**Required work:**
Without skipping anything, write out each record below exactly.

Data for this exercise Block Start

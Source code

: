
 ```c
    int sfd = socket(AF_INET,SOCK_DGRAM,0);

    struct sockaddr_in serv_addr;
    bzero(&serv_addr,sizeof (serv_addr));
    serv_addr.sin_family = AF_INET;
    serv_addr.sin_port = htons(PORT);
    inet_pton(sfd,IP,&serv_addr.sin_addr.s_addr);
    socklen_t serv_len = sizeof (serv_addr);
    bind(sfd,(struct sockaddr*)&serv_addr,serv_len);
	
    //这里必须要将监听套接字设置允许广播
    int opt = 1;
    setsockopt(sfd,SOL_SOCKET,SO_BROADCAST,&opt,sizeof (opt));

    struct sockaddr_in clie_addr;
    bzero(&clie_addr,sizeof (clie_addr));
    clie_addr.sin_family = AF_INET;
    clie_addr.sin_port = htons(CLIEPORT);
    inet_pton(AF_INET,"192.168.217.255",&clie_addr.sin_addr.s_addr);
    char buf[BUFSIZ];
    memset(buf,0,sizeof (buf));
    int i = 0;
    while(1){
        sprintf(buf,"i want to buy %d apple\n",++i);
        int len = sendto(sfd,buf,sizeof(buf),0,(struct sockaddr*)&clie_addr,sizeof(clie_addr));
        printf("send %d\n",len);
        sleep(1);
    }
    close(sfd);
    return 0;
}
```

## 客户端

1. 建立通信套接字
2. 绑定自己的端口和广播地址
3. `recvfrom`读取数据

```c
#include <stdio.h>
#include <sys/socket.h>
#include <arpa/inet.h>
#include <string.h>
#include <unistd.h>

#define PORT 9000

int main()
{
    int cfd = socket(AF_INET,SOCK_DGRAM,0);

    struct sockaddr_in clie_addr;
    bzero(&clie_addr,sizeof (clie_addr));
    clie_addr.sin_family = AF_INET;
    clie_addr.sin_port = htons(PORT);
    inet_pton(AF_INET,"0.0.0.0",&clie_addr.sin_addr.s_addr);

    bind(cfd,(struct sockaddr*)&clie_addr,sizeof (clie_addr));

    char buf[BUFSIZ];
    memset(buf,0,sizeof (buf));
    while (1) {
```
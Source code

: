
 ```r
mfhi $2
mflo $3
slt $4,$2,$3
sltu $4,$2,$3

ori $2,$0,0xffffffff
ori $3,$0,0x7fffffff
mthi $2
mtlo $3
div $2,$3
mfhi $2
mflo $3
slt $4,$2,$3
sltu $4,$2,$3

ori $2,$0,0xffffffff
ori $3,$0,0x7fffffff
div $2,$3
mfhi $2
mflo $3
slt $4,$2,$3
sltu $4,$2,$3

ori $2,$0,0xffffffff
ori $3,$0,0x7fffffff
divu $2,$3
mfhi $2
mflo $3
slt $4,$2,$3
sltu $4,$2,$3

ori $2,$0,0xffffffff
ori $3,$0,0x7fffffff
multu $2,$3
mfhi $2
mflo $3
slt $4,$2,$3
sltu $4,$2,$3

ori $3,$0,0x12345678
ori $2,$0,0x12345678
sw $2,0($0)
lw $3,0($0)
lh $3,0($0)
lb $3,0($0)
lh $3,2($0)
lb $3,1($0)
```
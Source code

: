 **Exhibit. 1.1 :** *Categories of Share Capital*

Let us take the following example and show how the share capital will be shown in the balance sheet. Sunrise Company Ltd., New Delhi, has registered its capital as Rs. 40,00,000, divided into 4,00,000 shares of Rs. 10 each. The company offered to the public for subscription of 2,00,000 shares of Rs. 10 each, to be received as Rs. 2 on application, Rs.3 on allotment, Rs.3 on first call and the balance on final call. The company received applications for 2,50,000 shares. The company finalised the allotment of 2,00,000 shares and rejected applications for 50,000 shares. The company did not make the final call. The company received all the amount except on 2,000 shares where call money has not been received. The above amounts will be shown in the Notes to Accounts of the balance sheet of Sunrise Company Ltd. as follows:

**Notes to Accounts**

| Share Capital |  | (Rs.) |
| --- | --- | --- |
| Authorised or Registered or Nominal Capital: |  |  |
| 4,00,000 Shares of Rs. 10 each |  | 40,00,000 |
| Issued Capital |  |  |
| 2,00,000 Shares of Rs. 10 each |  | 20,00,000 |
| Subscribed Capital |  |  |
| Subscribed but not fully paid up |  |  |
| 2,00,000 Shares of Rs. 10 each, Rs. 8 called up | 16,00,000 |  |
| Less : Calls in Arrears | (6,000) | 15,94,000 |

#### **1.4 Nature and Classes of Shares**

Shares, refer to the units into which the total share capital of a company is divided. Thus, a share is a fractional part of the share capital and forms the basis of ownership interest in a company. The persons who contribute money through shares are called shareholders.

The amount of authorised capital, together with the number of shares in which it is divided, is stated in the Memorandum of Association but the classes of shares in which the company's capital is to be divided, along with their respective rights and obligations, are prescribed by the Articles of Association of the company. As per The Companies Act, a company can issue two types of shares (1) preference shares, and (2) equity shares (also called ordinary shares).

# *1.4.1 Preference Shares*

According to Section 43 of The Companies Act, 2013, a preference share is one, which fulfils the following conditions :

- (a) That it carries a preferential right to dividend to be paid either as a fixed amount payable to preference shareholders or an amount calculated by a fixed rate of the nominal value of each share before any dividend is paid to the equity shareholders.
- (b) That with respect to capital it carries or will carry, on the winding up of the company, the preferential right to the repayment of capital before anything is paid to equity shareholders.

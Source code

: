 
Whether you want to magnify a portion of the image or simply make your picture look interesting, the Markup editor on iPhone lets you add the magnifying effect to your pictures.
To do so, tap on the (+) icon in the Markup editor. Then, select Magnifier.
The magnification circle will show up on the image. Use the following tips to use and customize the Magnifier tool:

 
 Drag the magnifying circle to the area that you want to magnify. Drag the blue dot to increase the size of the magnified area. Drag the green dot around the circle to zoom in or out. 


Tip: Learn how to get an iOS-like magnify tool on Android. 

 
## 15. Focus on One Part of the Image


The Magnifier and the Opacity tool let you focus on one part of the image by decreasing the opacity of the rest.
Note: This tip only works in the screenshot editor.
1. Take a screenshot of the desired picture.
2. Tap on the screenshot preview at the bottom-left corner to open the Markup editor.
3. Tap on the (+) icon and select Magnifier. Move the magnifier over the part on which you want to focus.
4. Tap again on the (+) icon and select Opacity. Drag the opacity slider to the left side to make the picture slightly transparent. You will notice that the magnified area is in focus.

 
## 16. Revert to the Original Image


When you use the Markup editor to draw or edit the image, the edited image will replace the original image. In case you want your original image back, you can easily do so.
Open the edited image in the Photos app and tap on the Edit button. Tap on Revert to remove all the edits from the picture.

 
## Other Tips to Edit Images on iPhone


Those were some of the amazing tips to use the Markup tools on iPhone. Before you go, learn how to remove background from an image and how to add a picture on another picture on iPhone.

Data for this exercise Block End

**Solution:**
Source code

:
 ```c
    int sfd = socket(AF_INET,SOCK_DGRAM,0);

    struct sockaddr_in serv_addr;
    bzero(&serv_addr,sizeof (serv_addr));
    serv_addr.sin_family = AF_INET;
    serv_addr.sin_port = htons(PORT);
    inet_pton(sfd,IP,&serv_addr.sin_addr.s_addr);
    socklen_t serv_len = sizeof (serv_addr);
    bind(sfd,(struct sockaddr*)&serv_addr,serv_len);
	
    //这里必须要将监听套接字设置允许广播
    int opt = 1;
    setsockopt(sfd,SOL_SOCKET,SO_BROADCAST,&opt,sizeof (opt));

    struct sockaddr_in clie_addr;
    bzero(&clie_addr,sizeof (clie_addr));
    clie_addr.sin_family = AF_INET;
    clie_addr.sin_port = htons(CLIEPORT);
    inet_pton(AF_INET,"192.168.217.255",&clie_addr.sin_addr.s_addr);
    char buf[BUFSIZ];
    memset(buf,0,sizeof (buf));
    int i = 0;
    while(1){
        sprintf(buf,"i want to buy %d apple\n",++i);
        int len = sendto(sfd,buf,sizeof(buf),0,(struct sockaddr*)&clie_addr,sizeof(clie_addr));
        printf("send %d\n",len);
        sleep(1);
    }
    close(sfd);
    return 0;
}
```

## 客户端

1. 建立通信套接字
2. 绑定自己的端口和广播地址
3. `recvfrom`读取数据

```c
#include <stdio.h>
#include <sys/socket.h>
#include <arpa/inet.h>
#include <string.h>
#include <unistd.h>

#define PORT 9000

int main()
{
    int cfd = socket(AF_INET,SOCK_DGRAM,0);

    struct sockaddr_in clie_addr;
    bzero(&clie_addr,sizeof (clie_addr));
    clie_addr.sin_family = AF_INET;
    clie_addr.sin_port = htons(PORT);
    inet_pton(AF_INET,"0.0.0.0",&clie_addr.sin_addr.s_addr);

    bind(cfd,(struct sockaddr*)&clie_addr,sizeof (clie_addr));

    char buf[BUFSIZ];
    memset(buf,0,sizeof (buf));
    while (1) {
```
Source code

:
 ```r
mfhi $2
mflo $3
slt $4,$2,$3
sltu $4,$2,$3

ori $2,$0,0xffffffff
ori $3,$0,0x7fffffff
mthi $2
mtlo $3
div $2,$3
mfhi $2
mflo $3
slt $4,$2,$3
sltu $4,$2,$3

ori $2,$0,0xffffffff
ori $3,$0,0x7fffffff
div $2,$3
mfhi $2
mflo $3
slt $4,$2,$3
sltu $4,$2,$3

ori $2,$0,0xffffffff
ori $3,$0,0x7fffffff
divu $2,$3
mfhi $2
mflo $3
slt $4,$2,$3
sltu $4,$2,$3

ori $2,$0,0xffffffff
ori $3,$0,0x7fffffff
multu $2,$3
mfhi $2
mflo $3
slt $4,$2,$3
sltu $4,$2,$3

ori $3,$0,0x12345678
ori $2,$0,0x12345678
sw $2,0($0)
lw $3,0($0)
lh $3,0($0)
lb $3,0($0)
lh $3,2($0)
lb $3,1($0)
```
Source code

: **Exhibit. 1.1 :** *Categories of Share Capital*

Let us take the following example and show how the share capital will be shown in the balance sheet. Sunrise Company Ltd., New Delhi, has registered its capital as Rs. 40,00,000, divided into 4,00,000 shares of Rs. 10 each. The company offered to the public for subscription of 2,00,000 shares of Rs. 10 each, to be received as Rs. 2 on application, Rs.3 on allotment, Rs.3 on first call and the balance on final call. The company received applications for 2,50,000 shares. The company finalised the allotment of 2,00,000 shares and rejected applications for 50,000 shares. The company did not make the final call. The company received all the amount except on 2,000 shares where call money has not been received. The above amounts will be shown in the Notes to Accounts of the balance sheet of Sunrise Company Ltd. as follows:

**Notes to Accounts**

| Share Capital |  | (Rs.) |
| --- | --- | --- |
| Authorised or Registered or Nominal Capital: |  |  |
| 4,00,000 Shares of Rs. 10 each |  | 40,00,000 |
| Issued Capital |  |  |
| 2,00,000 Shares of Rs. 10 each |  | 20,00,000 |
| Subscribed Capital |  |  |
| Subscribed but not fully paid up |  |  |
| 2,00,000 Shares of Rs. 10 each, Rs. 8 called up | 16,00,000 |  |
| Less : Calls in Arrears | (6,000) | 15,94,000 |

#### **1.4 Nature and Classes of Shares**

Shares, refer to the units into which the total share capital of a company is divided. Thus, a share is a fractional part of the share capital and forms the basis of ownership interest in a company. The persons who contribute money through shares are called shareholders.

The amount of authorised capital, together with the number of shares in which it is divided, is stated in the Memorandum of Association but the classes of shares in which the company's capital is to be divided, along with their respective rights and obligations, are prescribed by the Articles of Association of the company. As per The Companies Act, a company can issue two types of shares (1) preference shares, and (2) equity shares (also called ordinary shares).

# *1.4.1 Preference Shares*

According to Section 43 of The Companies Act, 2013, a preference share is one, which fulfils the following conditions :

- (a) That it carries a preferential right to dividend to be paid either as a fixed amount payable to preference shareholders or an amount calculated by a fixed rate of the nominal value of each share before any dividend is paid to the equity shareholders.
- (b) That with respect to capital it carries or will carry, on the winding up of the company, the preferential right to the repayment of capital before anything is paid to equity shareholders.

Source code

: 
Whether you want to magnify a portion of the image or simply make your picture look interesting, the Markup editor on iPhone lets you add the magnifying effect to your pictures.
To do so, tap on the (+) icon in the Markup editor. Then, select Magnifier.
The magnification circle will show up on the image. Use the following tips to use and customize the Magnifier tool:

 
 Drag the magnifying circle to the area that you want to magnify. Drag the blue dot to increase the size of the magnified area. Drag the green dot around the circle to zoom in or out. 


Tip: Learn how to get an iOS-like magnify tool on Android. 

 
## 15. Focus on One Part of the Image


The Magnifier and the Opacity tool let you focus on one part of the image by decreasing the opacity of the rest.
Note: This tip only works in the screenshot editor.
1. Take a screenshot of the desired picture.
2. Tap on the screenshot preview at the bottom-left corner to open the Markup editor.
3. Tap on the (+) icon and select Magnifier. Move the magnifier over the part on which you want to focus.
4. Tap again on the (+) icon and select Opacity. Drag the opacity slider to the left side to make the picture slightly transparent. You will notice that the magnified area is in focus.

 
## 16. Revert to the Original Image


When you use the Markup editor to draw or edit the image, the edited image will replace the original image. In case you want your original image back, you can easily do so.
Open the edited image in the Photos app and tap on the Edit button. Tap on Revert to remove all the edits from the picture.

 
## Other Tips to Edit Images on iPhone


Those were some of the amazing tips to use the Markup tools on iPhone. Before you go, learn how to remove background from an image and how to add a picture on another picture on iPhone.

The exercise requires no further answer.